The other man was just getting into a black car. Natasha aimed. She pulled the trigger. The gun jammed. She cursed.
Clint, high up, reached out for one of his trick arrows: a stun arrow. He docked it. He shot. It locked itself onto the man's tightly clenched hand.
The arrow beeped.
It beeped?
It exploded.
It wasn't supposed to explode.
The impact was catastrophic. No one had prepared for that. The car exploded in a thick ball of fire. High-concentration acid flew everywhere. Every surface melted. Screams of panic, of terror, of pain. But in the chaos, he could only hear his own voice, drowning out the others,
"Natasha!"
The codes were irretrievable. The two men died; one burnt to death, the other, melted beyond recognition. Two innocent people dead. Five more critically injured.
Mission failed.
"You fell into a coma for two months..." He unpropped his elbows and lied down flat on the bed, his left arm encirling her waist and pulling her desperately close to him. Eyes shut tight. Natasha couldn't feel his touch there. The nerve endings are gone. Dead skin still clinging onto her body. She wouldn't let him say it anymore, but in his mind, the word repeated endlessly, "I'm sorry, I'm sorry, I'm sorry..."

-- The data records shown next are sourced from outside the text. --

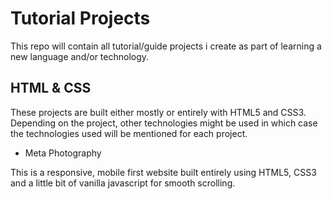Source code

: # Tutorial Projects

This repo will contain all tutorial/guide projects i create as part of learning a new language and/or technology.

## HTML & CSS

These projects are built either mostly or entirely with HTML5 and CSS3.
Depending on the project, other technologies might be used in which case the technologies used will be mentioned for each project.

* Meta Photography

This is a responsive, mobile first website built entirely using HTML5, CSS3 and a little bit of vanilla javascript for smooth scrolling.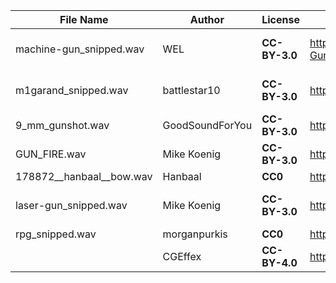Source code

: | File Name                  | Author          | License       | Link                                                         | Notes                   |
|----------------------------|-----------------|---------------|--------------------------------------------------------------|-------------------------|
| machine-gun_snipped.wav    | WEL             | **CC-BY-3.0** | https://soundbible.com/1575-High-Definition-Machine-Gun.html | *Trimmed from original* |
| m1garand_snipped.wav       | battlestar10    | **CC-BY-3.0** | https://soundbible.com/1666-M1-Garand-Gunfire.html           | *Trimmed from original* |
| 9_mm_gunshot.wav           | GoodSoundForYou | **CC-BY-3.0** | https://soundbible.com/2120-9mm-Gunshot.html#                | | 
| GUN_FIRE.wav               | Mike Koenig     | **CC-BY-3.0** | https://soundbible.com/1998-Gun-Fire.html                    | |
| 178872__hanbaal__bow.wav   | Hanbaal         | **CC0**       | https://freesound.org/people/Hanbaal/sounds/178872/          | |
| laser-gun_snipped.wav      | Mike Koenig     | **CC-BY-3.0** | https://soundbible.com/1774-Laser-Machine-Gun.html           | *Trimmed from original* |
| rpg_snipped.wav            | morganpurkis    | **CC0**       | https://freesound.org/people/morganpurkis/sounds/391847/     | *Edited*                |
|                            | CGEffex         | **CC-BY-4.0** | https://freesound.org/people/CGEffex/sounds/100772/          | *Edited*                |
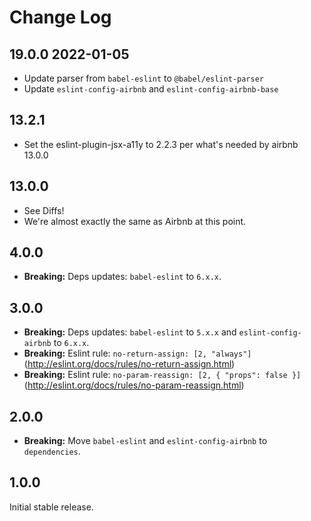 # Change Log

## 19.0.0 2022-01-05
* Update parser from `babel-eslint` to `@babel/eslint-parser`
* Update `eslint-config-airbnb` and `eslint-config-airbnb-base`

## 13.2.1
* Set the eslint-plugin-jsx-a11y to 2.2.3 per what's needed by airbnb 13.0.0

## 13.0.0
* See Diffs!
* We're almost exactly the same as Airbnb at this point.

## 4.0.0

* **Breaking:** Deps updates: `babel-eslint` to `6.x.x`.

## 3.0.0

* **Breaking:** Deps updates: `babel-eslint` to `5.x.x` and `eslint-config-airbnb` to `6.x.x`.
* **Breaking:** Eslint rule: `no-return-assign: [2, "always"]` (http://eslint.org/docs/rules/no-return-assign.html)
* **Breaking:** Eslint rule: `no-param-reassign: [2, { "props": false }]` (http://eslint.org/docs/rules/no-param-reassign.html)

## 2.0.0

* **Breaking:** Move `babel-eslint` and `eslint-config-airbnb` to `dependencies`.

## 1.0.0

Initial stable release.
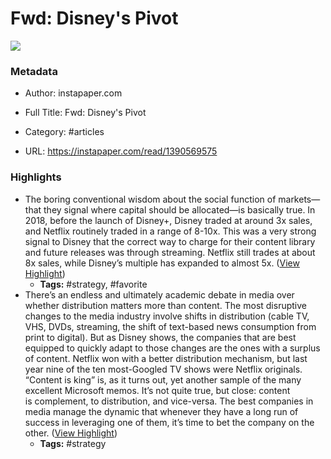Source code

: # Fwd: Disney's Pivot

![](https://readwise-assets.s3.amazonaws.com/static/images/article2.74d541386bbf.png)

### Metadata

- Author: instapaper.com
- Full Title: Fwd: Disney's Pivot
- Category: #articles


- URL: https://instapaper.com/read/1390569575

### Highlights

- The boring conventional wisdom about the social function of markets—that they signal where capital should be allocated—is basically true. In 2018, before the launch of Disney+, Disney traded at around 3x sales, and Netflix routinely traded in a range of 8-10x. This was a very strong signal to Disney that the correct way to charge for their content library and future releases was through streaming. Netflix still trades at about 8x sales, while Disney’s multiple has expanded to almost 5x. ([View Highlight](https://instapaper.com/read/1390569575/15635214))
    - **Tags:** #strategy, #favorite
- There’s an endless and ultimately academic debate in media over whether distribution matters more than content. The most disruptive changes to the media industry involve shifts in distribution (cable TV, VHS, DVDs, streaming, the shift of text-based news consumption from print to digital). But as Disney shows, the companies that are best equipped to quickly adapt to those changes are the ones with a surplus of content. Netflix won with a better distribution mechanism, but last year nine of the ten most-Googled TV shows were Netflix originals. “Content is king” is, as it turns out, yet another sample of the many excellent Microsoft memos. It’s not quite true, but close: content is complement, to distribution, and vice-versa. The best companies in media manage the dynamic that whenever they have a long run of success in leveraging one of them, it’s time to bet the company on the other. ([View Highlight](https://instapaper.com/read/1390569575/15635218))
    - **Tags:** #strategy
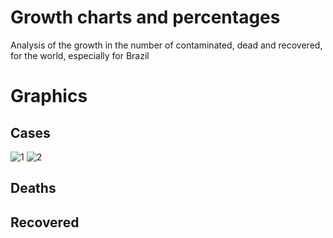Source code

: # Growth charts and percentages
Analysis of the growth in the number of contaminated, dead and recovered, for the world, especially for Brazil

# Graphics

## Cases
![1](https://raw.githubusercontent.com/Manuelfjr/Covid-estimates/master/Graphics/numbercasesBRSPNE.png)
![2](https://raw.githubusercontent.com/Manuelfjr/Covid-estimates/master/Graphics/numbercasesBRSPNEcum.png)

## Deaths


## Recovered


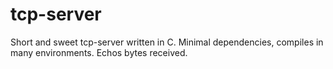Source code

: # tcp-server
Short and sweet tcp-server written in C. Minimal dependencies, compiles in many environments. Echos bytes received.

Normal people do not get injuries like this. Normal people merely get cuts from the kitchen, get burns from the grill. Nothing of this degree. Of course, Clint Barton and Natasha Romanov were far from normal.
Time passed, and neither knew how long. He didn't move, only the rise and fall of his back indicated that he was alive. Natasha ran her hand across his back. Even in the dark, red lashes were flaring all over his back, criss crossing each other in an arbitary pattern. She did this. An hour ago, on this bed.
She kissed him on the cheek once. Pushing her hand into his hair, she placed butterfly kisses on the scar on his jawline, going lower. She cupped his face in her hands, foreheads touching, eyes connecting.
"We are marked, Clint," she murmured. "These scars mark us; as agents. As SHIELD agents."
She kissed him gently on the neck before biting down, hard. He winced, but didn't make a sound. She pulled away, their eyes meeting each other's briefly. She touched the area, feeling the jagged imprint with her thumb.
She did that. Just now, here.
"You are marked," she murmured, her small smile mirroring his.